Example of a business dashboard

The beauty of business dashboards is they can be set up to answer questions about specific business processes and outcomes.

Dashboards pull relevant information into one place, enabling leaders to track performance and know when there is an issue or opportunity to follow-up.

In this example,  we show an example of how data related to sales, service and customer experience is gathered and presented in a way that’s easy to understand.

Pro_Services_01

Revenues and Forecasts

Every business must keep and eye on revenues. In this example, we have chosen to illustrate budget compared to ordered (sold) and invoiced. The forecasted sales are also easy to see. This information is available by month, period or quarter. Additional filters can be added, enabling users to filter information on individual, team or company-levels.

Customers

Here you can measure and track important KPIs related to customer acquisition, retention or other factors. Do you want to know if you are generating enough leads to make this quarter budget? Marketing and sales performance can be measured against a target, broken down per activity or customer segment, and tracked over time.

Customer Service

The example contains important performance measurements for a company offering email support by ticketing. If you also have a call center, these metrics can be displayed. Identifying difficult cases early, knowing how service representatives perform, and monitoring SLAs, helps you avoid frustrating situations and keep customers happy.

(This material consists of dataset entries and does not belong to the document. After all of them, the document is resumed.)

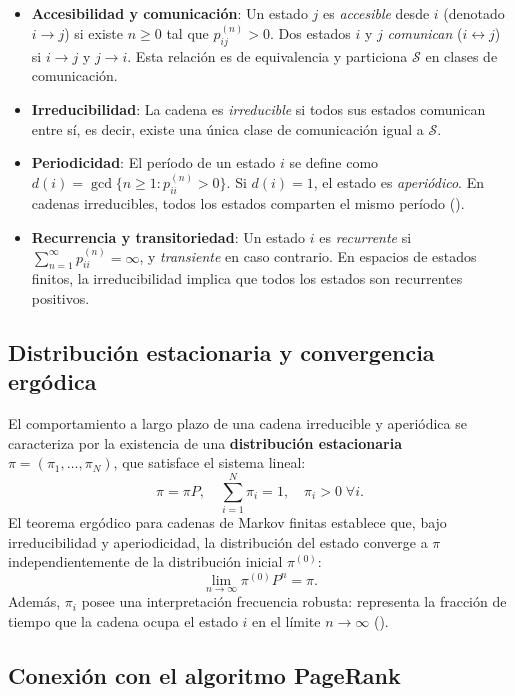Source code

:\documentclass[
  spanish,
  us-letterpaper,
]{scrreprt}
\providecommand{\tightlist}{%
  \setlength{\itemsep}{0pt}\setlength{\parskip}{0pt}}
\numberwithin{equation}{section}
\begin{document}
\begin{itemize}
\tightlist
\item
  \textbf{Accesibilidad y comunicación}: Un estado \(j\) es
  \emph{accesible} desde \(i\) (denotado \(i \to j\)) si existe
  \(n \geq 0\) tal que \(p_{ij}^{(n)} > 0\). Dos estados \(i\) y \(j\)
  \emph{comunican} (\(i \leftrightarrow j\)) si \(i \to j\) y
  \(j \to i\). Esta relación es de equivalencia y particiona
  \(\mathcal{S}\) en clases de comunicación.
\item
  \textbf{Irreducibilidad}: La cadena es \emph{irreducible} si todos sus
  estados comunican entre sí, es decir, existe una única clase de
  comunicación igual a \(\mathcal{S}\).
\item
  \textbf{Periodicidad}: El período de un estado \(i\) se define como
  \(d(i) = \gcd\{n \geq 1 : p_{ii}^{(n)} > 0\}\). Si \(d(i) = 1\), el
  estado es \emph{aperiódico}. En cadenas irreducibles, todos los
  estados comparten el mismo período
  ().
\item
  \textbf{Recurrencia y transitoriedad}: Un estado \(i\) es
  \emph{recurrente} si \(\sum_{n=1}^\infty p_{ii}^{(n)} = \infty\), y
  \emph{transiente} en caso contrario. En espacios de estados finitos,
  la irreducibilidad implica que todos los estados son recurrentes
  positivos.
\end{itemize}

\subsection{Distribución estacionaria y convergencia
ergódica}\label{sec-ergodicidad}

El comportamiento a largo plazo de una cadena irreducible y aperiódica
se caracteriza por la existencia de una \textbf{distribución
estacionaria} \(\pi = (\pi_1, \dots, \pi_N)\), que satisface el sistema
lineal: \[
\pi = \pi P, \quad \sum_{i=1}^{N} \pi_i = 1, \quad \pi_i > 0 \; \forall i.
\] El teorema ergódico para cadenas de Markov finitas establece que,
bajo irreducibilidad y aperiodicidad, la distribución del estado
converge a \(\pi\) independientemente de la distribución inicial
\(\pi^{(0)}\): \[
\lim_{n \to \infty} \pi^{(0)} P^n = \pi.
\] Además, \(\pi_i\) posee una interpretación frecuencia robusta:
representa la fracción de tiempo que la cadena ocupa el estado \(i\) en
el límite \(n \to \infty\)
().

\subsection{Conexión con el algoritmo
PageRank}\label{conexiuxf3n-con-el-algoritmo-pagerank}
\end{document}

Customer Feedback and Net Promoter Score

Many businesses carefully collect customer feedback, but translating feedback into actions that improve customer experience is more of a challenge. That’s when drilling down into the information, or sending notifications to your colleagues about particularly good or bad feedback is useful.

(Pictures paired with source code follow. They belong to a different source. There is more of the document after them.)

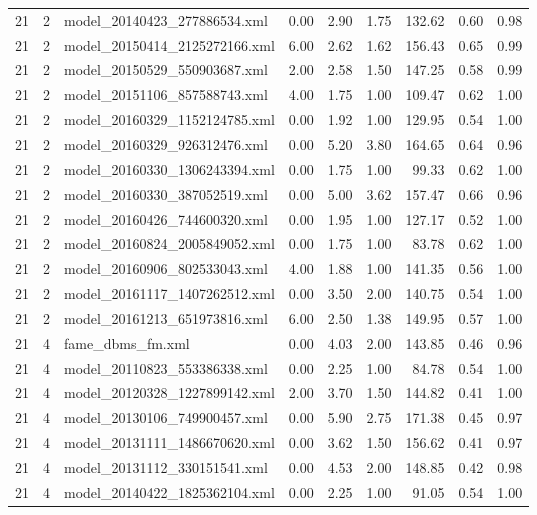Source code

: \begin{table}[ht]
\begin{tabular}{rrlrrrrrr}
   21 &   2 & model\_20140423\_277886534.xml & 0.00 & 2.90 & 1.75 & 132.62 & 0.60 & 0.98 \\ 
   21 &   2 & model\_20150414\_2125272166.xml & 6.00 & 2.62 & 1.62 & 156.43 & 0.65 & 0.99 \\ 
   21 &   2 & model\_20150529\_550903687.xml & 2.00 & 2.58 & 1.50 & 147.25 & 0.58 & 0.99 \\ 
   21 &   2 & model\_20151106\_857588743.xml & 4.00 & 1.75 & 1.00 & 109.47 & 0.62 & 1.00 \\ 
   21 &   2 & model\_20160329\_1152124785.xml & 0.00 & 1.92 & 1.00 & 129.95 & 0.54 & 1.00 \\ 
   21 &   2 & model\_20160329\_926312476.xml & 0.00 & 5.20 & 3.80 & 164.65 & 0.64 & 0.96 \\ 
   21 &   2 & model\_20160330\_1306243394.xml & 0.00 & 1.75 & 1.00 & 99.33 & 0.62 & 1.00 \\ 
   21 &   2 & model\_20160330\_387052519.xml & 0.00 & 5.00 & 3.62 & 157.47 & 0.66 & 0.96 \\ 
   21 &   2 & model\_20160426\_744600320.xml & 0.00 & 1.95 & 1.00 & 127.17 & 0.52 & 1.00 \\ 
   21 &   2 & model\_20160824\_2005849052.xml & 0.00 & 1.75 & 1.00 & 83.78 & 0.62 & 1.00 \\ 
   21 &   2 & model\_20160906\_802533043.xml & 4.00 & 1.88 & 1.00 & 141.35 & 0.56 & 1.00 \\ 
   21 &   2 & model\_20161117\_1407262512.xml & 0.00 & 3.50 & 2.00 & 140.75 & 0.54 & 1.00 \\ 
   21 &   2 & model\_20161213\_651973816.xml & 6.00 & 2.50 & 1.38 & 149.95 & 0.57 & 1.00 \\ 
   21 &   4 & fame\_dbms\_fm.xml & 0.00 & 4.03 & 2.00 & 143.85 & 0.46 & 0.96 \\ 
   21 &   4 & model\_20110823\_553386338.xml & 0.00 & 2.25 & 1.00 & 84.78 & 0.54 & 1.00 \\ 
   21 &   4 & model\_20120328\_1227899142.xml & 2.00 & 3.70 & 1.50 & 144.82 & 0.41 & 1.00 \\ 
   21 &   4 & model\_20130106\_749900457.xml & 0.00 & 5.90 & 2.75 & 171.38 & 0.45 & 0.97 \\ 
   21 &   4 & model\_20131111\_1486670620.xml & 0.00 & 3.62 & 1.50 & 156.62 & 0.41 & 0.97 \\ 
   21 &   4 & model\_20131112\_330151541.xml & 0.00 & 4.53 & 2.00 & 148.85 & 0.42 & 0.98 \\ 
   21 &   4 & model\_20140422\_1825362104.xml & 0.00 & 2.25 & 1.00 & 91.05 & 0.54 & 1.00 \\ 

\end{tabular}
\end{table}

NPS in the above example is shown per customer segment. You can also track NPS during several months or a year to help steer overall direction. If you click on ‘View Comments’, a dashboard can show the open-ended comments that have been received. This way you can probe around for a clearer picture of what is driving customer experiences.

Conclusion

There’s no right or wrong way to set up a dashboard – adjustments can be made as you go. The important thing is to get started and get a feeling for how data can be used.